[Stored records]
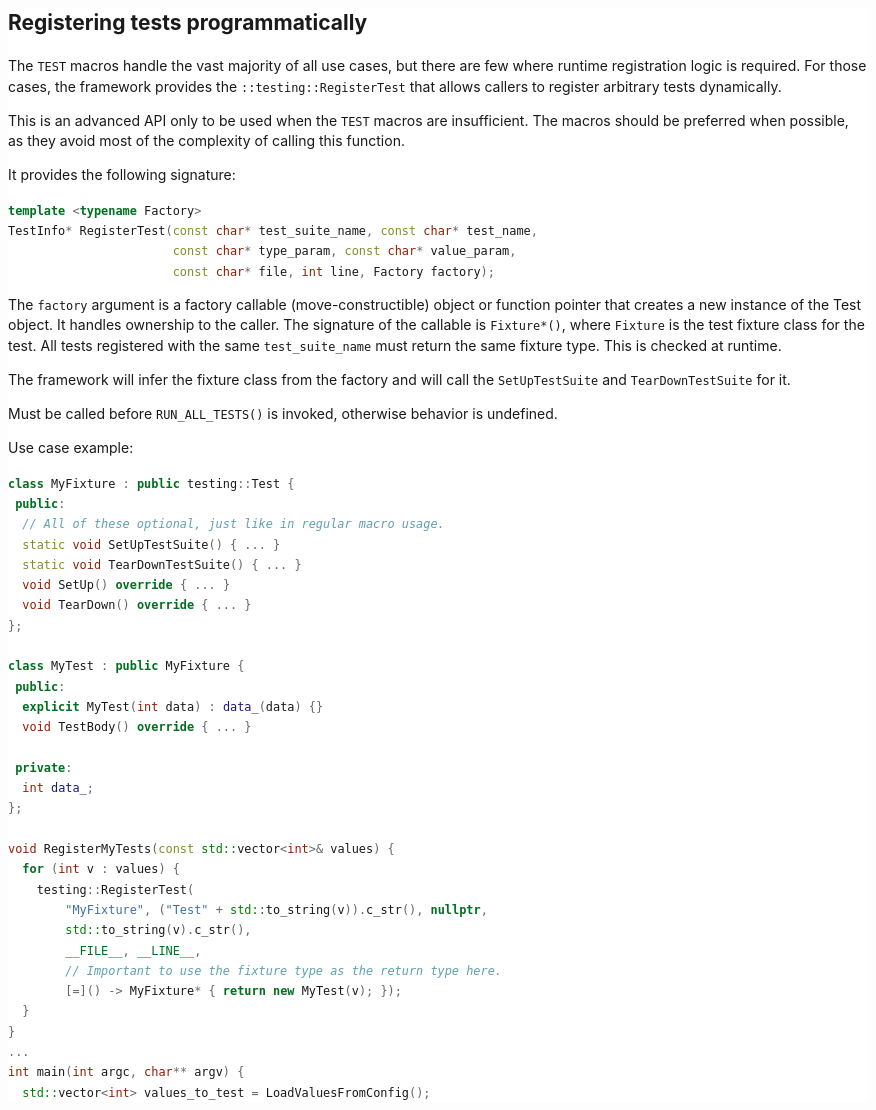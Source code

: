 ## Registering tests programmatically

The `TEST` macros handle the vast majority of all use cases, but there are few
where runtime registration logic is required. For those cases, the framework
provides the `::testing::RegisterTest` that allows callers to register arbitrary
tests dynamically.

This is an advanced API only to be used when the `TEST` macros are insufficient.
The macros should be preferred when possible, as they avoid most of the
complexity of calling this function.

It provides the following signature:

```c++
template <typename Factory>
TestInfo* RegisterTest(const char* test_suite_name, const char* test_name,
                       const char* type_param, const char* value_param,
                       const char* file, int line, Factory factory);
```

The `factory` argument is a factory callable (move-constructible) object or
function pointer that creates a new instance of the Test object. It handles
ownership to the caller. The signature of the callable is `Fixture*()`, where
`Fixture` is the test fixture class for the test. All tests registered with the
same `test_suite_name` must return the same fixture type. This is checked at
runtime.

The framework will infer the fixture class from the factory and will call the
`SetUpTestSuite` and `TearDownTestSuite` for it.

Must be called before `RUN_ALL_TESTS()` is invoked, otherwise behavior is
undefined.

Use case example:

```c++
class MyFixture : public testing::Test {
 public:
  // All of these optional, just like in regular macro usage.
  static void SetUpTestSuite() { ... }
  static void TearDownTestSuite() { ... }
  void SetUp() override { ... }
  void TearDown() override { ... }
};

class MyTest : public MyFixture {
 public:
  explicit MyTest(int data) : data_(data) {}
  void TestBody() override { ... }

 private:
  int data_;
};

void RegisterMyTests(const std::vector<int>& values) {
  for (int v : values) {
    testing::RegisterTest(
        "MyFixture", ("Test" + std::to_string(v)).c_str(), nullptr,
        std::to_string(v).c_str(),
        __FILE__, __LINE__,
        // Important to use the fixture type as the return type here.
        [=]() -> MyFixture* { return new MyTest(v); });
  }
}
...
int main(int argc, char** argv) {
  std::vector<int> values_to_test = LoadValuesFromConfig();
```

* _Your objective_
Look for the string "return" in the records, and copy every line where it is found.

* _Expected answer_
same `test_suite_name` must return the same fixture type. This is checked at
        // Important to use the fixture type as the return type here.
        [=]() -> MyFixture* { return new MyTest(v); });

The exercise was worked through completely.